Improvements in ranked set sampling
Degree GrantorUniversity of Canterbury
Degree NameDoctor of Philosophy
The main focus of many agricultural, ecological and environmental studies is to develop well designed, cost-effective and efficient sampling designs. Ranked set sampling (RSS) is one of those sampling methods that can help accomplish such objectives by incorporating prior information and expert knowledge to the design. In this thesis, new RSS schemes are suggested for efficiently estimating the population mean. These sampling schemes can be used as cost-effective alternatives to the traditional simple random sampling (SRS) and RSS schemes. It is shown that the mean estimators under the proposed sampling schemes are at least as efficient as the mean estimator with SRS. We consider the best linear unbiased estimators (BLUEs) and the best linear invariant estimators (BLIEs) for the unknown parameters (location and scale) of a location-scale family of distributions under double RSS (DRSS) scheme. The BLUEs and BLIEs with DRSS are more precise than their counterparts based on SRS and RSS schemes. We also consider the BLUEs based on DRSS and ordered DRSS (ODRSS) schemes for the unknown parameters of a simple linear regression model using replicated observations. It turns out that, in terms of relative efficiencies, the BLUEs under ODRSS are better than the BLUEs with SRS, RSS, ordered RSS (ORSS) and DRSS schemes.
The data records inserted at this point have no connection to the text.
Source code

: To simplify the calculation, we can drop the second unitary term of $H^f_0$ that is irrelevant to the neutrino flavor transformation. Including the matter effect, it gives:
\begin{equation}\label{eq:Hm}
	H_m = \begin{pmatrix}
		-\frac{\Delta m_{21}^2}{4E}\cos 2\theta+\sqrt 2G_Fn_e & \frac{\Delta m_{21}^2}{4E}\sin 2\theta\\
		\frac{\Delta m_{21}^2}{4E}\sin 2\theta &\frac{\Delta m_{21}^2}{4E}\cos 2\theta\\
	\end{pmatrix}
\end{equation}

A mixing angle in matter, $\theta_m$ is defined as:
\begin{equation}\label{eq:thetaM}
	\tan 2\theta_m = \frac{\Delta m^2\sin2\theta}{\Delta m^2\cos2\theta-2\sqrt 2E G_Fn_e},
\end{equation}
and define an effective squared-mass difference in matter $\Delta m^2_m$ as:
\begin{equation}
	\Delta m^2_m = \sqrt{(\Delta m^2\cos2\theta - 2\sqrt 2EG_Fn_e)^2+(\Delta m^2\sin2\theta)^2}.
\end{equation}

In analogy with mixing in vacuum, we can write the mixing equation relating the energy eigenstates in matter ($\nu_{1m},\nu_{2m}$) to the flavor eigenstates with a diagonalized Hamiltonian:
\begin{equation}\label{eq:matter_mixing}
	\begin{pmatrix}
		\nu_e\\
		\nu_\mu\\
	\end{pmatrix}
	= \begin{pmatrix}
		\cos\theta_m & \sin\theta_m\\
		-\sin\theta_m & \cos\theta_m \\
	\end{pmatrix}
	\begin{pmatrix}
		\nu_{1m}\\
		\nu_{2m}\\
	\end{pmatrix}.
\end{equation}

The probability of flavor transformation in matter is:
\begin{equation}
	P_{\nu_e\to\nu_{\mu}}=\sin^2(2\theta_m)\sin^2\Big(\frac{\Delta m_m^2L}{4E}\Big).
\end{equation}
Quality control charts are widely recognized for their potential to be a powerful process monitoring tool of the statistical process control. These control charts are frequently used in many industrial and service organizations to monitor in-control and out-of-control performances of a production or manufacturing process. The RSS schemes have had considerable attention in the construction of quality control charts. We propose new exponentially weighted moving average (EWMA) control charts for monitoring the process mean and the process dispersion based on the BLUEs obtained under ORSS and ODRSS schemes. We also suggest an improved maximum EWMA control chart for simultaneously monitoring the process mean and dispersion based on the BLUEs with ORSS scheme. The proposed EWMA control charts perform substantially better than their counterparts based on SRS and RSS schemes. Finally, some new EWMA charts are also suggested for monitoring the process dispersion using the best linear unbiased absolute estimators of the scale parameter under SRS and RSS schemes.